Last year the European Union (EU) adopted the General Data Protection Regulation (GDPR) in an attempt to protect the private data of people living and working within the EU. The regulation won’t go into full effect until May 2018, but it still provides a clear vision of how today’s countries should take data privacy seriously. The United States (U.S.) should take a close look at Europe’s GDPR to learn more about it can protect its citizens.
The US Needs to End Corporate Corruption
Image via Flickr by Harakir
The illusion of consumer choice says that people can shape how corporations behave by choosing where to place their money. In reality, consumers have very few options, especially when it comes to choosing banks.
Although the U.S. government continues to pretend that consumers have plenty of options, people know that they have to put their trust in untrustworthy corporations. Otherwise, they lose convenient features that only large companies can offer. This leads to several problems that the GDPR could potentially prevent.
Wells Fargo provides a good example of this. During the mid-2000s, employees gave intentionally misleading information to customers. In some cases, they outright lied to secure more accounts. When the misdeeds became public, Wells Fargo fired about 5,000 employees found guilty of manipulating customers. The company did not, however, fire upper management that encouraged employees to act unethically.
Instituting a regulation like GDPR would make it more difficult for companies to abuse consumers. It would also force companies to pay large fines when they misuse public data. As a result, more corporations would use data properly to avoid penalties.
Consumers Need Guaranteed Data Breach Notifications
According to GDPR organizations must inform local supervisory authorities of data breaches within 72 hours of any data loss. The local supervisory authority can take a closer look at the breach and determine whether individuals might be affected by the data loss. If private data has been breached, then the authority can force corporations to notify consumers immediately. This is one reason that computer security companies like Skyhigh Networks support GDPR.
California has a similar law, but the U.S. federal government doesn’t have anything similar to GDPR’s data breach notification guarantee. Other than companies and individuals in California, Americans have little to no protection unless corporations choose to disclose breaches.
This situation leaves people in a state of limbo. At any given moment, you don’t know whether your data has been compromised. Requiring organizations to notify individuals as quickly as possible would create a better atmosphere in which people could feel safer.
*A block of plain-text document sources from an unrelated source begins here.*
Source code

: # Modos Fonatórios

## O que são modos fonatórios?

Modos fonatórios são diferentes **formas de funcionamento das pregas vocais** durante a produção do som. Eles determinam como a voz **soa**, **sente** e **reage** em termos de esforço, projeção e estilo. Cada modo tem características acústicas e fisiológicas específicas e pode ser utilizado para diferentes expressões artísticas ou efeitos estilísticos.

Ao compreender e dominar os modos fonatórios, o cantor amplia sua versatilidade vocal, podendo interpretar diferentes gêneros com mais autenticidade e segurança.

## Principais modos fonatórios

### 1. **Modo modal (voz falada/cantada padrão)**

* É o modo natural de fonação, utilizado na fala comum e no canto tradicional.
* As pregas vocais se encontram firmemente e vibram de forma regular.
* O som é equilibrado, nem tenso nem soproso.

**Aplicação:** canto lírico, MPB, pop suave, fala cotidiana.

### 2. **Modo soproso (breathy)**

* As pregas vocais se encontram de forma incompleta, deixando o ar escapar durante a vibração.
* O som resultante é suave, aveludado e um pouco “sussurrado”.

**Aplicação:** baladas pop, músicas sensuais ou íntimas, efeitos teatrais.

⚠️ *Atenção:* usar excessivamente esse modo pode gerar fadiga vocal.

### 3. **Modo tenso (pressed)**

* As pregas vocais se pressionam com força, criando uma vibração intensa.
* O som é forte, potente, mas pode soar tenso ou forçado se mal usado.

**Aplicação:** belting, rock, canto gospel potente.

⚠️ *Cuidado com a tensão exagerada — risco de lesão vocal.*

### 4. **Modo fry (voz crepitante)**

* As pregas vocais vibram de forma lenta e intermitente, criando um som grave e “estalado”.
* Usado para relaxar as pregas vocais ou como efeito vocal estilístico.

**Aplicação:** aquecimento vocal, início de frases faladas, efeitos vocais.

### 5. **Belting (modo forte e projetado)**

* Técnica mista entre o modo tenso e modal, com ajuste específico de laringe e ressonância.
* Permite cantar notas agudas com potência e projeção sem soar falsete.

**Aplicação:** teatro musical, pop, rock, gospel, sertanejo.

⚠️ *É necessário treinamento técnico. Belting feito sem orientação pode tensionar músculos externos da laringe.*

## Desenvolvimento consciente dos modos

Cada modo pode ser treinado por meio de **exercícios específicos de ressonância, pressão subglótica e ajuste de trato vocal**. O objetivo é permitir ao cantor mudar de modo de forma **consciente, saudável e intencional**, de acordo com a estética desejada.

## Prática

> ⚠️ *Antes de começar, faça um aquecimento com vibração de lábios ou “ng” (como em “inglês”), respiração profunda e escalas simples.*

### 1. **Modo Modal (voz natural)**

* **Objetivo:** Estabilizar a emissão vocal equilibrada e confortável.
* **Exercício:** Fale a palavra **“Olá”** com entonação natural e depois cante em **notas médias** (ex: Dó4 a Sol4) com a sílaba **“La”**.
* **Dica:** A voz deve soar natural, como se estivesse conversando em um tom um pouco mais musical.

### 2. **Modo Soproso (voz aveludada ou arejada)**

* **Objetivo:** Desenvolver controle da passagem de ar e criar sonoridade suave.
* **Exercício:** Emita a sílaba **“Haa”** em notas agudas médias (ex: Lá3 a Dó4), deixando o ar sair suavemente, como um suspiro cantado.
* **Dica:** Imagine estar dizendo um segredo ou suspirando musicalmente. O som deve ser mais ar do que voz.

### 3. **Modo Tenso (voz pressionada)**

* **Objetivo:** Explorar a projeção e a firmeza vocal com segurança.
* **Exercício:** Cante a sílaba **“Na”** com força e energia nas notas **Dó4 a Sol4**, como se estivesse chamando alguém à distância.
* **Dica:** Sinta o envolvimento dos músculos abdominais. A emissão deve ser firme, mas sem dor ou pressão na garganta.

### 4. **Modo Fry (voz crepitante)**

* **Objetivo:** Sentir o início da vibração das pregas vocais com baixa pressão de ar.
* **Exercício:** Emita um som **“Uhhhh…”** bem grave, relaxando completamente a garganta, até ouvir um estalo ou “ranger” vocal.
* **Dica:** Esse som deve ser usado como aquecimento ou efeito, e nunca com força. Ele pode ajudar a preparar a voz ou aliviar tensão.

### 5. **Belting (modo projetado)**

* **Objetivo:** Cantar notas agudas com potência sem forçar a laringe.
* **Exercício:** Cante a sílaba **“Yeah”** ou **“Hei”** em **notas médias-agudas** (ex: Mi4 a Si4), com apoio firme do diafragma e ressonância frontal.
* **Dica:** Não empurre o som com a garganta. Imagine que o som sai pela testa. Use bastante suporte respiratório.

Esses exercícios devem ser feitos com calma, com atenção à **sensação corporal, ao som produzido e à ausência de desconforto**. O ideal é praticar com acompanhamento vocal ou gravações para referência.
US Consumers Deserve Straightforward Agreements
User agreements in the U.S. have such complicated language that it practically requires hiring a lawyer to understand them. Agreements can run on for hundreds of words, making it difficult for average people to know what they’re signing. Because of this, corporations can legally gain access to private information without truly informing consumers.
GDPR eliminates this concern by forcing companies to use straightforward language in all of their user agreements. It also gives consumers the right to a simple process that lets them back out of agreements.
The U.S. needs to take data privacy more seriously by adopting regulations similar to GDPR. Until then, no one can feel certain about their privacy.